**Work request**. Select all lines holding the word "Nessun" from the entries that follow.

[Start of Attachment]

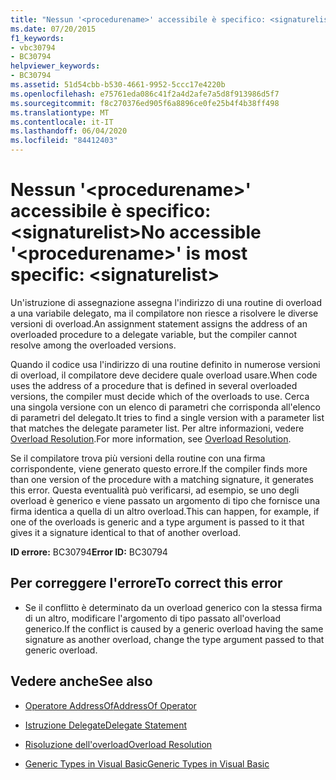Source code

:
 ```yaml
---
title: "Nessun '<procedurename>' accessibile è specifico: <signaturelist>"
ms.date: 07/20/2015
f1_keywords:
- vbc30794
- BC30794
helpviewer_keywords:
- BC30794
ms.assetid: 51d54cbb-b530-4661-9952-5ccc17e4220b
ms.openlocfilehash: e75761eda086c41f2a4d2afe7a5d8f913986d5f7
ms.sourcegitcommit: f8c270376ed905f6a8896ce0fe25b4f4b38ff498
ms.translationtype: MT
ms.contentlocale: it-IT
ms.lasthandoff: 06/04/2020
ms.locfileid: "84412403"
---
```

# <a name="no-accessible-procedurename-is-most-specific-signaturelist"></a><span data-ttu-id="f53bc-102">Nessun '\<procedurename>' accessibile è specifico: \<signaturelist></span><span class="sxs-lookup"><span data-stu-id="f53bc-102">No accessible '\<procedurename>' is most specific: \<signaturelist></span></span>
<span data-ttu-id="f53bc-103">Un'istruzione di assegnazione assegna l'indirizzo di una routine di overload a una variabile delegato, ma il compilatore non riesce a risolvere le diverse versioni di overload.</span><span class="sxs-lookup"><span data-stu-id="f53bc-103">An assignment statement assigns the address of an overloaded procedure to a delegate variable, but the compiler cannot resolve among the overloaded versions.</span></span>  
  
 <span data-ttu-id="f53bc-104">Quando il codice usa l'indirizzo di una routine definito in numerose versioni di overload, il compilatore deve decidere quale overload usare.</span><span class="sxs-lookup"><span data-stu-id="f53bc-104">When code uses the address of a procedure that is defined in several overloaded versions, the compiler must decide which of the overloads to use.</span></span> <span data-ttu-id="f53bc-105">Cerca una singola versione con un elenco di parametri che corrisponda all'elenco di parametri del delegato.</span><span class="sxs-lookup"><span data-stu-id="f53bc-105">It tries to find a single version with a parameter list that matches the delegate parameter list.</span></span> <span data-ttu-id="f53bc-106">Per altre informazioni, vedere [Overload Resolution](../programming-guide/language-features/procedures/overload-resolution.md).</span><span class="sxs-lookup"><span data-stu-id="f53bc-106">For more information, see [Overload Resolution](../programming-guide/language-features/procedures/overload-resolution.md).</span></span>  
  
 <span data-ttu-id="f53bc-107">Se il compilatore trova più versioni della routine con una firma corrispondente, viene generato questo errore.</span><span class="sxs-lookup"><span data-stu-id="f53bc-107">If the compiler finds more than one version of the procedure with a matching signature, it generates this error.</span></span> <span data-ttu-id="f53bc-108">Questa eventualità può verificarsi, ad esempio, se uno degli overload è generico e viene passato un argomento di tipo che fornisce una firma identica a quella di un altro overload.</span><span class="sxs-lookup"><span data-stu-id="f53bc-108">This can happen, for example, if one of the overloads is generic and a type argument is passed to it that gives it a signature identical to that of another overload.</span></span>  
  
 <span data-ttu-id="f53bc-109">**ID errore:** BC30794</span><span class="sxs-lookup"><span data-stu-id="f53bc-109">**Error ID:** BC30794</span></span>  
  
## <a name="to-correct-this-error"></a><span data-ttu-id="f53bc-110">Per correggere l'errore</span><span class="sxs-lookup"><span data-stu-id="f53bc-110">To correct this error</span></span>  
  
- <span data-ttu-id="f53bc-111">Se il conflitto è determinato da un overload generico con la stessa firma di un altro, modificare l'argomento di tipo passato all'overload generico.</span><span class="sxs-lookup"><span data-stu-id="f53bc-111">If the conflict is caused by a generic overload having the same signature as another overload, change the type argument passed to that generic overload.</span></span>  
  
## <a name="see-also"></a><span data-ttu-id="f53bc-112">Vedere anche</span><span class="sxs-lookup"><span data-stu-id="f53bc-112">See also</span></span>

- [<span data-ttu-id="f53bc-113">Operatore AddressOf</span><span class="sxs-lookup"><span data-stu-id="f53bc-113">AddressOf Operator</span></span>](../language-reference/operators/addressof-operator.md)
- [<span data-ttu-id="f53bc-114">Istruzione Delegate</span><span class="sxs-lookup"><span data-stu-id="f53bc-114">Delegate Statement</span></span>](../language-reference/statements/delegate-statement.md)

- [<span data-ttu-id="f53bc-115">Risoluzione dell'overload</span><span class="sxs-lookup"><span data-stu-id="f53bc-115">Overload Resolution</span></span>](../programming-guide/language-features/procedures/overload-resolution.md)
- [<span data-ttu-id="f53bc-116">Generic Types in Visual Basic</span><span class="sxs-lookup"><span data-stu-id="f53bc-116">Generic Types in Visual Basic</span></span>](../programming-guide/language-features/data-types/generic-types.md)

[End of Attachment]

**Written response**.
title: "Nessun '<procedurename>' accessibile è specifico: <signaturelist>"
# <a name="no-accessible-procedurename-is-most-specific-signaturelist"></a><span data-ttu-id="f53bc-102">Nessun '\<procedurename>' accessibile è specifico: \<signaturelist></span><span class="sxs-lookup"><span data-stu-id="f53bc-102">No accessible '\<procedurename>' is most specific: \<signaturelist></span></span>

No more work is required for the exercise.